論文作成の技術

注のつけ方 和書 

注のつけ方 洋書 

注釈記号一覧表

 

  これは論文を書くときの技術的な側面を論じたものである。しかし、これは一般的な傾向を示したものであって、唯一の形式というわけではない。論文の形式については、論文の内容に一致したものであることが、第一に必要である。後は簡にして要をえており、かつ首尾一貫したものが望まれる。
 

 

T論文の準備

  1. テーマ:早く決めること。これは勉強に系統性を持たせるとともに、資料、文献をひろく閲覧できる余裕をもたらすので、有益である。
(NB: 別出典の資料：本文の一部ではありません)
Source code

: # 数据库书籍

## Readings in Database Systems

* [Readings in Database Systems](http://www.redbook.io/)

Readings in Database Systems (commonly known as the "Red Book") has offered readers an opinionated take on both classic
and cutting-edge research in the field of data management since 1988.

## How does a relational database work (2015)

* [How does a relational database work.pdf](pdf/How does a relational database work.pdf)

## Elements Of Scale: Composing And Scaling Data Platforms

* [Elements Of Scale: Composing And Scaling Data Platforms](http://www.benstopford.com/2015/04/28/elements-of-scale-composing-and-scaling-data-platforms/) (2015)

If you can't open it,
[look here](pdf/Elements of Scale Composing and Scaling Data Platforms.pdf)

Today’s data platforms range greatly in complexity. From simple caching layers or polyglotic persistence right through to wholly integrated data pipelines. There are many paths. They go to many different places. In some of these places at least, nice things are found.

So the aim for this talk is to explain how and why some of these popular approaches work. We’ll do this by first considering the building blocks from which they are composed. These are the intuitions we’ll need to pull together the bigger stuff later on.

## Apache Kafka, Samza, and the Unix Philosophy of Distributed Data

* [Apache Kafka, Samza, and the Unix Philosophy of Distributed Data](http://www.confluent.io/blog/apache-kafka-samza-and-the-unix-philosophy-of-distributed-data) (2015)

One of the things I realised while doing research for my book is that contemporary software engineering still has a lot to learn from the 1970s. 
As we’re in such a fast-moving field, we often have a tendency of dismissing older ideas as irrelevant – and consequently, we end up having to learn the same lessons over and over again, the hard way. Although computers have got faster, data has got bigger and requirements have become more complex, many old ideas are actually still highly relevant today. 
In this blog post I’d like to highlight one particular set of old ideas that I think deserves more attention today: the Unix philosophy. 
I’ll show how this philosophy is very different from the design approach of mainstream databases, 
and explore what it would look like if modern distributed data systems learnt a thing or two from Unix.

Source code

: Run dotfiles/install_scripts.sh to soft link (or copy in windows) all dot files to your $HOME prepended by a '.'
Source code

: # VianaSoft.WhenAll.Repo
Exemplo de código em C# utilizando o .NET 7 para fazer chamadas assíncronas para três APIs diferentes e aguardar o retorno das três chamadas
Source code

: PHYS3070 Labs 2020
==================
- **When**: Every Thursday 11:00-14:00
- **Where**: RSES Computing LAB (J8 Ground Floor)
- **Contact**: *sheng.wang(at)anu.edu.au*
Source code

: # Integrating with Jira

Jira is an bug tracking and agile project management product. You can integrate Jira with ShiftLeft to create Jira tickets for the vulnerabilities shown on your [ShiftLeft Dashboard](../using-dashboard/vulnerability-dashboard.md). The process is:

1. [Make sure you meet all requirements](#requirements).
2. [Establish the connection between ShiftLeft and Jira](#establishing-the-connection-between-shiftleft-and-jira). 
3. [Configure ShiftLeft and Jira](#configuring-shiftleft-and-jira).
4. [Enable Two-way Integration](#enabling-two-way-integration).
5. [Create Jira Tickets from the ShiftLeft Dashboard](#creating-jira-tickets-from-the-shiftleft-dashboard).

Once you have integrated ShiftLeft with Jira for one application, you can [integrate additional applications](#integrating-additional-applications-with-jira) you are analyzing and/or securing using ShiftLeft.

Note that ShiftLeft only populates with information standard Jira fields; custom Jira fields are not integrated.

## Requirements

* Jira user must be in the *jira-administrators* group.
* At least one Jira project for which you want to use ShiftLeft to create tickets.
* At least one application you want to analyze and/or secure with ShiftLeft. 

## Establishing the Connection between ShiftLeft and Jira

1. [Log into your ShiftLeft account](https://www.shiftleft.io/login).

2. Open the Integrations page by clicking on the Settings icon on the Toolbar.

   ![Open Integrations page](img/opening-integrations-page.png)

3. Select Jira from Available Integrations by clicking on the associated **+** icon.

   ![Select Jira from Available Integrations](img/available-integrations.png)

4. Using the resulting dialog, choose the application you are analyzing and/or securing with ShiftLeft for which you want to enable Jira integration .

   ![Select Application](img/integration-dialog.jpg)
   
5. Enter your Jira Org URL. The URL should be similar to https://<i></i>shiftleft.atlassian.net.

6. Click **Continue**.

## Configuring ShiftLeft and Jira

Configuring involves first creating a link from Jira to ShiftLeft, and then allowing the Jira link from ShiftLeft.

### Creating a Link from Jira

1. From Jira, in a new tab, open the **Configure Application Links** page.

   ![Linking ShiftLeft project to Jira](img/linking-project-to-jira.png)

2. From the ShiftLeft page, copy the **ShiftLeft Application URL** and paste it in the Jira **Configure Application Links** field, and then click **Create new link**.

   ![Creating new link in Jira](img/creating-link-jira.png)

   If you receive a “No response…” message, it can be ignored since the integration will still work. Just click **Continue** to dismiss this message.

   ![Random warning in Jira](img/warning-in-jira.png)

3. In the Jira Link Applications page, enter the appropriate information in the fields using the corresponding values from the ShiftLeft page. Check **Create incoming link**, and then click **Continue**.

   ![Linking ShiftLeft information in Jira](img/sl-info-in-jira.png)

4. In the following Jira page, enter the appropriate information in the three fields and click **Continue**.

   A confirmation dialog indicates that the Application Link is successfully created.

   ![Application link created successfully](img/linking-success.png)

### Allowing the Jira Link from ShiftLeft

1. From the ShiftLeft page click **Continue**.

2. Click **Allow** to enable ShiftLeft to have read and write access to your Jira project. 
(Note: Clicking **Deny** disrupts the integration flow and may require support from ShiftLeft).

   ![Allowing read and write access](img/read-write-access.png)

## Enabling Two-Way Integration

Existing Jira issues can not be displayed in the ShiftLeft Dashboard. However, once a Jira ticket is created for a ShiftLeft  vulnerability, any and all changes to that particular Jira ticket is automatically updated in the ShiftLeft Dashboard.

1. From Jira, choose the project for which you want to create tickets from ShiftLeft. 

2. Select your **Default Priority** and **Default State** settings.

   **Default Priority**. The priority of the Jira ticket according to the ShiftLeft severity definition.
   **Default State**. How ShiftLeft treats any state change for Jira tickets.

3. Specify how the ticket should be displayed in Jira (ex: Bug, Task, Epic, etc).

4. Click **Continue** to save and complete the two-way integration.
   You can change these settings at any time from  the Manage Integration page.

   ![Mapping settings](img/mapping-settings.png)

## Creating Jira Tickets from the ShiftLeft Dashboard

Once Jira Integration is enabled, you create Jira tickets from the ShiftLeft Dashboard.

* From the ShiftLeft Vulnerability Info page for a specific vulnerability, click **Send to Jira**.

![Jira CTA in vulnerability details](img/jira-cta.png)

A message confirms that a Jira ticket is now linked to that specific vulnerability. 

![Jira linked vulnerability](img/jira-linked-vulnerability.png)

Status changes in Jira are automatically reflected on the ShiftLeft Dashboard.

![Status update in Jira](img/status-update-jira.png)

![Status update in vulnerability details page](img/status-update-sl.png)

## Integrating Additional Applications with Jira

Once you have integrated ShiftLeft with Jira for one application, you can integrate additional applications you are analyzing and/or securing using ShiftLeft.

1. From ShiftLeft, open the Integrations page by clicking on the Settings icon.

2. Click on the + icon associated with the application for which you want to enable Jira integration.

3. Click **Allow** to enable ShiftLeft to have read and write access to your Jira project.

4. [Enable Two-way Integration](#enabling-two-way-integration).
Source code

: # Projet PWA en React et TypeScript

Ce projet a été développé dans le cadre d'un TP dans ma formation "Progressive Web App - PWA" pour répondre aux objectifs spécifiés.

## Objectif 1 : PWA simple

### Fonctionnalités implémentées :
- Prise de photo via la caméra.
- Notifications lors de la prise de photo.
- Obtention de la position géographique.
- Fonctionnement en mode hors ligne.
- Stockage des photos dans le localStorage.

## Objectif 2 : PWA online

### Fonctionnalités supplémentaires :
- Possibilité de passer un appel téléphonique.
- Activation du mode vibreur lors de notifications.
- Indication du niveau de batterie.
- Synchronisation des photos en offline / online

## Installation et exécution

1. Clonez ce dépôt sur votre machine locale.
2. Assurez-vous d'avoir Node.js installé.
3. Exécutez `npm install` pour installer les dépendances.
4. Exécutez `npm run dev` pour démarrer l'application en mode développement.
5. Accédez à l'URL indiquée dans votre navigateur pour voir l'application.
  2. 問題意識:テーマの選択は非常に重要である。まず、なぜそのテーマを選んだかをはっきり自覚することが必要である。

  3. 研究史:関心をもつテーマに関連した研究が現在どれ位の水準にあるかを調べる必要がある。そして、いかなる問題が前途に横たわっているのかを認識しなければならない。資料、文献の有無も検討の範囲に入る。そのテーマに関する一番新しい論文、著作を読めば、これらのことについての概要を把握できよう。

  4. 著者の条件:自分の得意あるいは興味ある方法論、および習得した語学などの条件に照らし合わせて、そのテーマの執筆が可能かどうかを考慮すべきである。

  5. メモなど、事実の正確な把握、論文作成の効率などのためにメモ、カード、図表を作ることは有益である。(このことについては、梅棹忠夫『知的生産の技術』岩波書店、1969年、を参考にするとよい)

U論文の構成

  1. 表題:表題、著者、日付を記すために1ページをもうける。ときには論点を一層はっきりさせるために、表題は主題の他に副題をつけることもある。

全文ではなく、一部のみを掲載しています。